Si Messi peut contrôler le ballon dans le tiers offensif, alors vous devez être prêt à en payer le prix.

Souvent, il créera quelque chose d'extraordinaire.

En tant qu'entraîneur, comment évaluez-vous Lionel Scaloni et Murat Yakin ?

Scaloni a fait face à un énorme défi.

Initialement en Argentine, beaucoup doutaient de sa pertinence pour le poste.

Mais au final, les résultats parlent d'eux-mêmes.

Il a gagné la confiance de l'équipe, et plus important encore, l'approbation de Messi.

Son style de communication est clair et honnête.

Récemment, il a expliqué qu'il ne prenait pas toutes les décisions seul, mais qu'il en discutait avec Messi.

Certains entraîneurs pourraient être réticents à dire cela publiquement, mais je pense que cela montre son honnêteté.

Les joueurs apprécient ce style de communication clair et ouvert.

Murat Yakin a fait face à une situation tout aussi difficile car Petković avait auparavant laissé une base très solide.

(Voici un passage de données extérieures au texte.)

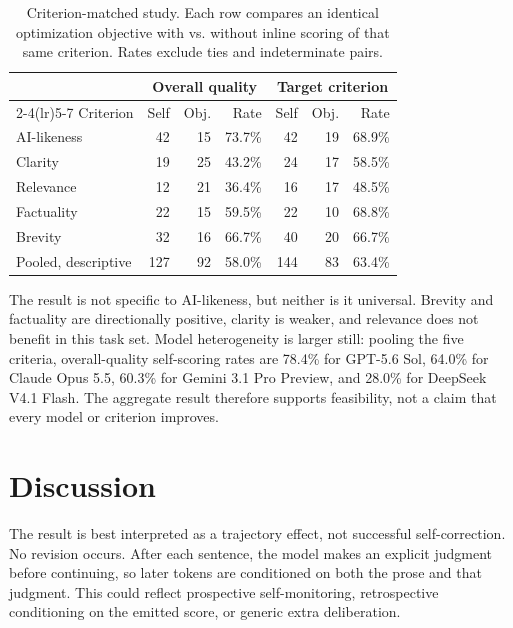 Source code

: \documentclass[11pt]{article}
\begin{document}
\begin{table}[t]
\centering
\caption{Criterion-matched study. Each row compares an identical optimization objective with vs. without inline scoring of that same criterion. Rates exclude ties and indeterminate pairs.}
\label{tab:matched}
\scriptsize
\begin{tabular}{lrrr@{\hspace{1.3em}}rrr}
\toprule
& \multicolumn{3}{c}{Overall quality} & \multicolumn{3}{c}{Target criterion} \\
\cmidrule(lr){2-4}\cmidrule(lr){5-7}
Criterion & Self & Obj. & Rate & Self & Obj. & Rate \\
\midrule
AI-likeness & 42 & 15 & 73.7\% & 42 & 19 & 68.9\% \\
Clarity & 19 & 25 & 43.2\% & 24 & 17 & 58.5\% \\
Relevance & 12 & 21 & 36.4\% & 16 & 17 & 48.5\% \\
Factuality & 22 & 15 & 59.5\% & 22 & 10 & 68.8\% \\
Brevity & 32 & 16 & 66.7\% & 40 & 20 & 66.7\% \\
\midrule
Pooled, descriptive & 127 & 92 & 58.0\% & 144 & 83 & 63.4\% \\
\bottomrule
\end{tabular}
\end{table}

The result is not specific to AI-likeness, but neither is it universal. Brevity and factuality are directionally positive, clarity is weaker, and relevance does not benefit in this task set. Model heterogeneity is larger still: pooling the five criteria, overall-quality self-scoring rates are 78.4\% for GPT-5.6 Sol, 64.0\% for Claude Opus 5.5, 60.3\% for Gemini 3.1 Pro Preview, and 28.0\% for DeepSeek V4.1 Flash. The aggregate result therefore supports feasibility, not a claim that every model or criterion improves.

\section{Discussion}

The result is best interpreted as a trajectory effect, not successful self-correction. No revision occurs. After each sentence, the model makes an explicit judgment before continuing, so later tokens are conditioned on both the prose and that judgment. This could reflect prospective self-monitoring, retrospective conditioning on the emitted score, or generic extra deliberation.
\end{document}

Il y avait des doutes lorsqu'il a pris ses fonctions pour la première fois, et il a également dû résoudre des problèmes entre Xhaka et certains joueurs expérimentés.

Mais Murat est un leader silencieux mais fort.

Il est calme, posé et possède un caractère très ferme.

En fin de compte, il a gagné la confiance de l'équipe et l'approbation de Xhaka et des leaders du vestiaire.

Cet esprit d'unité est déjà évident dans la façon dont l'équipe suisse joue.

Traduit par IA.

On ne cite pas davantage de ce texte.